Your instructions
Output the listing exactly, leaving out no line.
-- Excerpted records follows --
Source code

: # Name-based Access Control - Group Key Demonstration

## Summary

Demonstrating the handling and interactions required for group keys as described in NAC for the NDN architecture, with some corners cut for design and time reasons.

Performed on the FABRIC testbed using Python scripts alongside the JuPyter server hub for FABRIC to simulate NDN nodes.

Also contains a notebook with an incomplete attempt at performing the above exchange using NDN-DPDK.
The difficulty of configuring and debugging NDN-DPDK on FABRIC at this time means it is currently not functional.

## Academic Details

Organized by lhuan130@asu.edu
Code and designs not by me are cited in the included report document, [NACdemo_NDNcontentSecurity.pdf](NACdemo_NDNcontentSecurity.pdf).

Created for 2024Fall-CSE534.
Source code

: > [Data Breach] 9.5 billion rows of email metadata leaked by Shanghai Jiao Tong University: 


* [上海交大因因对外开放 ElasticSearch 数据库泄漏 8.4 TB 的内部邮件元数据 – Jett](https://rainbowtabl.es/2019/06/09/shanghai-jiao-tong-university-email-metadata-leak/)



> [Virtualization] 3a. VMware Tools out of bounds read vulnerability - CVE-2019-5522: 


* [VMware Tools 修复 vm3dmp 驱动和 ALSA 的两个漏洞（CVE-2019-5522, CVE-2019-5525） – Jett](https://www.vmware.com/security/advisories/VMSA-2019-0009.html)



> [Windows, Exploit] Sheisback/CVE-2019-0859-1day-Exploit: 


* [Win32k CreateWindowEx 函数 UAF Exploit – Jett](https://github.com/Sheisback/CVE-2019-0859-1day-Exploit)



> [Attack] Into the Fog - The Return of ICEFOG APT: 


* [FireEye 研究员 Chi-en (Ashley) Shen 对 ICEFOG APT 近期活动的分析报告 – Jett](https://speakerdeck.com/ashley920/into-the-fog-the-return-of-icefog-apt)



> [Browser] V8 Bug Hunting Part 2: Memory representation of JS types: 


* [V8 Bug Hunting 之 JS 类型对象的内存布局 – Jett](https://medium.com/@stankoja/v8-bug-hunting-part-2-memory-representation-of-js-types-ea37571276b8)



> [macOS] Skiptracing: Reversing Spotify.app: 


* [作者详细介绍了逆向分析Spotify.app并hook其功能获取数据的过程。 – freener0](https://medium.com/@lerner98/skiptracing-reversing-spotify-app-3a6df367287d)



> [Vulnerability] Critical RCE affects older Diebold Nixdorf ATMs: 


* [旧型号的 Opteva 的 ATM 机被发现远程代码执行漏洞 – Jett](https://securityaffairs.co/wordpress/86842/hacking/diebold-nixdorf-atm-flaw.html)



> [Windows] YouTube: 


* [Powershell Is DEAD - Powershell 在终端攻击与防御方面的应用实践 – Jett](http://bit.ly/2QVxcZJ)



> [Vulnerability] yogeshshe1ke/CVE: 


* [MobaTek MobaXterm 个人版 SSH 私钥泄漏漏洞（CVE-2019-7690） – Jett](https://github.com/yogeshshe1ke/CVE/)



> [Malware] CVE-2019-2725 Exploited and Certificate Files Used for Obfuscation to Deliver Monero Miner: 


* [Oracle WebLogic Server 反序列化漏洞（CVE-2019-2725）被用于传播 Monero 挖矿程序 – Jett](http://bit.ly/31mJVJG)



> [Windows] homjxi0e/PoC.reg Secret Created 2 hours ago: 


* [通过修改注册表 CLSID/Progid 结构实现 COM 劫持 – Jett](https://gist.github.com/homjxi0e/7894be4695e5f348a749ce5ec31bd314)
-- Excerpted records concluded --
Task output
Source code

: # Name-based Access Control - Group Key Demonstration

## Summary

Demonstrating the handling and interactions required for group keys as described in NAC for the NDN architecture, with some corners cut for design and time reasons.

Performed on the FABRIC testbed using Python scripts alongside the JuPyter server hub for FABRIC to simulate NDN nodes.

Also contains a notebook with an incomplete attempt at performing the above exchange using NDN-DPDK.
The difficulty of configuring and debugging NDN-DPDK on FABRIC at this time means it is currently not functional.

## Academic Details

Organized by lhuan130@asu.edu
Code and designs not by me are cited in the included report document, [NACdemo_NDNcontentSecurity.pdf](NACdemo_NDNcontentSecurity.pdf).

Created for 2024Fall-CSE534.
Source code

: > [Data Breach] 9.5 billion rows of email metadata leaked by Shanghai Jiao Tong University: 


* [上海交大因因对外开放 ElasticSearch 数据库泄漏 8.4 TB 的内部邮件元数据 – Jett](https://rainbowtabl.es/2019/06/09/shanghai-jiao-tong-university-email-metadata-leak/)



> [Virtualization] 3a. VMware Tools out of bounds read vulnerability - CVE-2019-5522: 


* [VMware Tools 修复 vm3dmp 驱动和 ALSA 的两个漏洞（CVE-2019-5522, CVE-2019-5525） – Jett](https://www.vmware.com/security/advisories/VMSA-2019-0009.html)



> [Windows, Exploit] Sheisback/CVE-2019-0859-1day-Exploit: 


* [Win32k CreateWindowEx 函数 UAF Exploit – Jett](https://github.com/Sheisback/CVE-2019-0859-1day-Exploit)



> [Attack] Into the Fog - The Return of ICEFOG APT: 


* [FireEye 研究员 Chi-en (Ashley) Shen 对 ICEFOG APT 近期活动的分析报告 – Jett](https://speakerdeck.com/ashley920/into-the-fog-the-return-of-icefog-apt)



> [Browser] V8 Bug Hunting Part 2: Memory representation of JS types: 


* [V8 Bug Hunting 之 JS 类型对象的内存布局 – Jett](https://medium.com/@stankoja/v8-bug-hunting-part-2-memory-representation-of-js-types-ea37571276b8)



> [macOS] Skiptracing: Reversing Spotify.app: 


* [作者详细介绍了逆向分析Spotify.app并hook其功能获取数据的过程。 – freener0](https://medium.com/@lerner98/skiptracing-reversing-spotify-app-3a6df367287d)



> [Vulnerability] Critical RCE affects older Diebold Nixdorf ATMs: 


* [旧型号的 Opteva 的 ATM 机被发现远程代码执行漏洞 – Jett](https://securityaffairs.co/wordpress/86842/hacking/diebold-nixdorf-atm-flaw.html)



> [Windows] YouTube: 


* [Powershell Is DEAD - Powershell 在终端攻击与防御方面的应用实践 – Jett](http://bit.ly/2QVxcZJ)



> [Vulnerability] yogeshshe1ke/CVE: 


* [MobaTek MobaXterm 个人版 SSH 私钥泄漏漏洞（CVE-2019-7690） – Jett](https://github.com/yogeshshe1ke/CVE/)



> [Malware] CVE-2019-2725 Exploited and Certificate Files Used for Obfuscation to Deliver Monero Miner: 


* [Oracle WebLogic Server 反序列化漏洞（CVE-2019-2725）被用于传播 Monero 挖矿程序 – Jett](http://bit.ly/31mJVJG)



> [Windows] homjxi0e/PoC.reg Secret Created 2 hours ago: 


* [通过修改注册表 CLSID/Progid 结构实现 COM 劫持 – Jett](https://gist.github.com/homjxi0e/7894be4695e5f348a749ce5ec31bd314)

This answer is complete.